WORK TASK >> Output each entry below as it stands, leaving out every picture.

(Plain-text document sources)
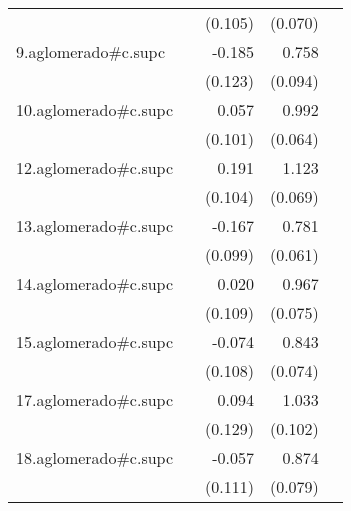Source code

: {\begin{longtable}{l*{4}{D{.}{.}{-1}}}
            &                     &     (0.105)         &     (0.070)         &                     \\
\addlinespace
9.aglomerado#c.supc&                     &      -0.185         &       0.758\sym{***}&                     \\
            &                     &     (0.123)         &     (0.094)         &                     \\
\addlinespace
10.aglomerado#c.supc&                     &       0.057         &       0.992\sym{***}&                     \\
            &                     &     (0.101)         &     (0.064)         &                     \\
\addlinespace
12.aglomerado#c.supc&                     &       0.191         &       1.123\sym{***}&                     \\
            &                     &     (0.104)         &     (0.069)         &                     \\
\addlinespace
13.aglomerado#c.supc&                     &      -0.167         &       0.781\sym{***}&                     \\
            &                     &     (0.099)         &     (0.061)         &                     \\
\addlinespace
14.aglomerado#c.supc&                     &       0.020         &       0.967\sym{***}&                     \\
            &                     &     (0.109)         &     (0.075)         &                     \\
\addlinespace
15.aglomerado#c.supc&                     &      -0.074         &       0.843\sym{***}&                     \\
            &                     &     (0.108)         &     (0.074)         &                     \\
\addlinespace
17.aglomerado#c.supc&                     &       0.094         &       1.033\sym{***}&                     \\
            &                     &     (0.129)         &     (0.102)         &                     \\
\addlinespace
18.aglomerado#c.supc&                     &      -0.057         &       0.874\sym{***}&                     \\
            &                     &     (0.111)         &     (0.079)         &                     \\

\end{longtable}}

THE ANSWER >>
Source code

: {\begin{longtable}{l*{4}{D{.}{.}{-1}}}
            &                     &     (0.105)         &     (0.070)         &                     \\
\addlinespace
9.aglomerado#c.supc&                     &      -0.185         &       0.758\sym{***}&                     \\
            &                     &     (0.123)         &     (0.094)         &                     \\
\addlinespace
10.aglomerado#c.supc&                     &       0.057         &       0.992\sym{***}&                     \\
            &                     &     (0.101)         &     (0.064)         &                     \\
\addlinespace
12.aglomerado#c.supc&                     &       0.191         &       1.123\sym{***}&                     \\
            &                     &     (0.104)         &     (0.069)         &                     \\
\addlinespace
13.aglomerado#c.supc&                     &      -0.167         &       0.781\sym{***}&                     \\
            &                     &     (0.099)         &     (0.061)         &                     \\
\addlinespace
14.aglomerado#c.supc&                     &       0.020         &       0.967\sym{***}&                     \\
            &                     &     (0.109)         &     (0.075)         &                     \\
\addlinespace
15.aglomerado#c.supc&                     &      -0.074         &       0.843\sym{***}&                     \\
            &                     &     (0.108)         &     (0.074)         &                     \\
\addlinespace
17.aglomerado#c.supc&                     &       0.094         &       1.033\sym{***}&                     \\
            &                     &     (0.129)         &     (0.102)         &                     \\
\addlinespace
18.aglomerado#c.supc&                     &      -0.057         &       0.874\sym{***}&                     \\
            &                     &     (0.111)         &     (0.079)         &                     \\

\end{longtable}}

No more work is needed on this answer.